+++ DATA TO PROCESS

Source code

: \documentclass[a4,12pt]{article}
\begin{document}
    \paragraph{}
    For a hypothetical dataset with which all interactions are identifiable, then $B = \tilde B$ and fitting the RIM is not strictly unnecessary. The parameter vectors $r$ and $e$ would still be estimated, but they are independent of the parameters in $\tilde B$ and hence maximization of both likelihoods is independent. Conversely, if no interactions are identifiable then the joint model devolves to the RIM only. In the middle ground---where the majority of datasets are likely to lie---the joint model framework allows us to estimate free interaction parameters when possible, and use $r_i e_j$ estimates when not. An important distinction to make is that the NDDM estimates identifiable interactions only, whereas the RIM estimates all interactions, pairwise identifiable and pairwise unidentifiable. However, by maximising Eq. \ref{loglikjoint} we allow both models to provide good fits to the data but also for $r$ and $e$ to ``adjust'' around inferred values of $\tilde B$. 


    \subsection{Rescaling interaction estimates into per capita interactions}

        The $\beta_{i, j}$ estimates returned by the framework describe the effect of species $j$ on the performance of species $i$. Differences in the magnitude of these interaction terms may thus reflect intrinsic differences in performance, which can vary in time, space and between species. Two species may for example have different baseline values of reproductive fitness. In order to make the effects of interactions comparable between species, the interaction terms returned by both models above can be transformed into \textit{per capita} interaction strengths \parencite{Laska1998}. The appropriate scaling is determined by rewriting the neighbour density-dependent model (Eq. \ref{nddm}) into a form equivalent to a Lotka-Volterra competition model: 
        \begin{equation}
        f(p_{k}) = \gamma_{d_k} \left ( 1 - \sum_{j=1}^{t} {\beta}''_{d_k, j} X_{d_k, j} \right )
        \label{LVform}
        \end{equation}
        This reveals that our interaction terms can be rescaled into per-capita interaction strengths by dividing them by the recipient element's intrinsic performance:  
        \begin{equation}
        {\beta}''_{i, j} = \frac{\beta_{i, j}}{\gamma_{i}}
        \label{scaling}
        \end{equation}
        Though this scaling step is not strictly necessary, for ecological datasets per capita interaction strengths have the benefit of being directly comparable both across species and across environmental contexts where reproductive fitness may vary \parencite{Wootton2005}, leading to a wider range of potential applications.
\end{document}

++++++

WHAT IS BEING ASKED> Each of the entries above needs to be given again exactly.

TASK RESULT>
Source code

: \documentclass[a4,12pt]{article}
\begin{document}
    \paragraph{}
    For a hypothetical dataset with which all interactions are identifiable, then $B = \tilde B$ and fitting the RIM is not strictly unnecessary. The parameter vectors $r$ and $e$ would still be estimated, but they are independent of the parameters in $\tilde B$ and hence maximization of both likelihoods is independent. Conversely, if no interactions are identifiable then the joint model devolves to the RIM only. In the middle ground---where the majority of datasets are likely to lie---the joint model framework allows us to estimate free interaction parameters when possible, and use $r_i e_j$ estimates when not. An important distinction to make is that the NDDM estimates identifiable interactions only, whereas the RIM estimates all interactions, pairwise identifiable and pairwise unidentifiable. However, by maximising Eq. \ref{loglikjoint} we allow both models to provide good fits to the data but also for $r$ and $e$ to ``adjust'' around inferred values of $\tilde B$. 


    \subsection{Rescaling interaction estimates into per capita interactions}

        The $\beta_{i, j}$ estimates returned by the framework describe the effect of species $j$ on the performance of species $i$. Differences in the magnitude of these interaction terms may thus reflect intrinsic differences in performance, which can vary in time, space and between species. Two species may for example have different baseline values of reproductive fitness. In order to make the effects of interactions comparable between species, the interaction terms returned by both models above can be transformed into \textit{per capita} interaction strengths \parencite{Laska1998}. The appropriate scaling is determined by rewriting the neighbour density-dependent model (Eq. \ref{nddm}) into a form equivalent to a Lotka-Volterra competition model: 
        \begin{equation}
        f(p_{k}) = \gamma_{d_k} \left ( 1 - \sum_{j=1}^{t} {\beta}''_{d_k, j} X_{d_k, j} \right )
        \label{LVform}
        \end{equation}
        This reveals that our interaction terms can be rescaled into per-capita interaction strengths by dividing them by the recipient element's intrinsic performance:  
        \begin{equation}
        {\beta}''_{i, j} = \frac{\beta_{i, j}}{\gamma_{i}}
        \label{scaling}
        \end{equation}
        Though this scaling step is not strictly necessary, for ecological datasets per capita interaction strengths have the benefit of being directly comparable both across species and across environmental contexts where reproductive fitness may vary \parencite{Wootton2005}, leading to a wider range of potential applications.
\end{document}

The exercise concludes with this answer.